:: PROVIDED ENTRIES ::

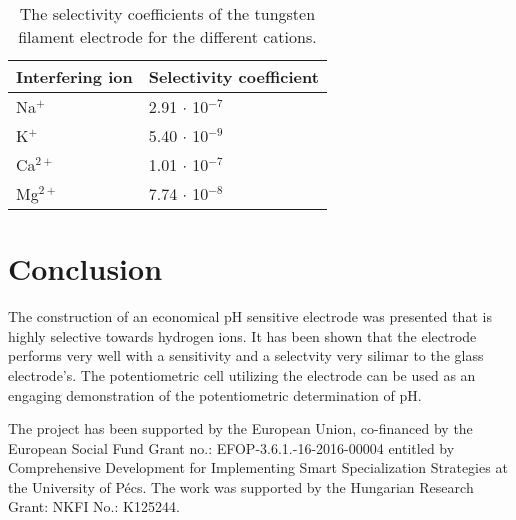 \documentclass[manuscript=article, journal=jceda8]{achemso}
\begin{document}
\begin{table}[]
\caption{The selectivity coefficients of the tungsten filament electrode for the different cations.}
\label{table:selectivity}
\begin{tabular}{ll}
Interfering ion & Selectivity coefficient \\
\hline
Na$^+$             & 2.91 $\cdot$ 10$^{-7}$              \\
K$^+$              & 5.40 $\cdot$ 10$^{-9}$              \\
Ca$^{2+}$            & 1.01 $\cdot$ 10$^{-7}$              \\
Mg$^{2+}$            & 7.74 $\cdot$ 10$^{-8}$            
\end{tabular}
\end{table}

\section{Conclusion}
	
The construction of an economical pH sensitive electrode was presented that is highly selective towards hydrogen ions. It has been shown that the electrode performs very well with a sensitivity and a selectvity very silimar to the glass electrode's.
The potentiometric cell utilizing the electrode can be used as an engaging demonstration of the potentiometric determination of pH. 




\begin{acknowledgement}
The project has been supported by the European Union, co-financed by the European Social Fund Grant no.: EFOP-3.6.1.-16-2016-00004 entitled by Comprehensive Development for Implementing Smart Specialization Strategies at the University of Pécs. The work was supported by the Hungarian Research Grant: NKFI No.: K125244.
\end{acknowledgement}


\end{document}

:::

● **BRIEF**: The job is to return the listing above exactly, minus its pictures.

● **EXERCISE OUTPUT**:
 \documentclass[manuscript=article, journal=jceda8]{achemso}
\begin{document}
\begin{table}[]
\caption{The selectivity coefficients of the tungsten filament electrode for the different cations.}
\label{table:selectivity}
\begin{tabular}{ll}
Interfering ion & Selectivity coefficient \\
\hline
Na$^+$             & 2.91 $\cdot$ 10$^{-7}$              \\
K$^+$              & 5.40 $\cdot$ 10$^{-9}$              \\
Ca$^{2+}$            & 1.01 $\cdot$ 10$^{-7}$              \\
Mg$^{2+}$            & 7.74 $\cdot$ 10$^{-8}$            
\end{tabular}
\end{table}

\section{Conclusion}
	
The construction of an economical pH sensitive electrode was presented that is highly selective towards hydrogen ions. It has been shown that the electrode performs very well with a sensitivity and a selectvity very silimar to the glass electrode's.
The potentiometric cell utilizing the electrode can be used as an engaging demonstration of the potentiometric determination of pH. 




\begin{acknowledgement}
The project has been supported by the European Union, co-financed by the European Social Fund Grant no.: EFOP-3.6.1.-16-2016-00004 entitled by Comprehensive Development for Implementing Smart Specialization Strategies at the University of Pécs. The work was supported by the Hungarian Research Grant: NKFI No.: K125244.
\end{acknowledgement}


\end{document}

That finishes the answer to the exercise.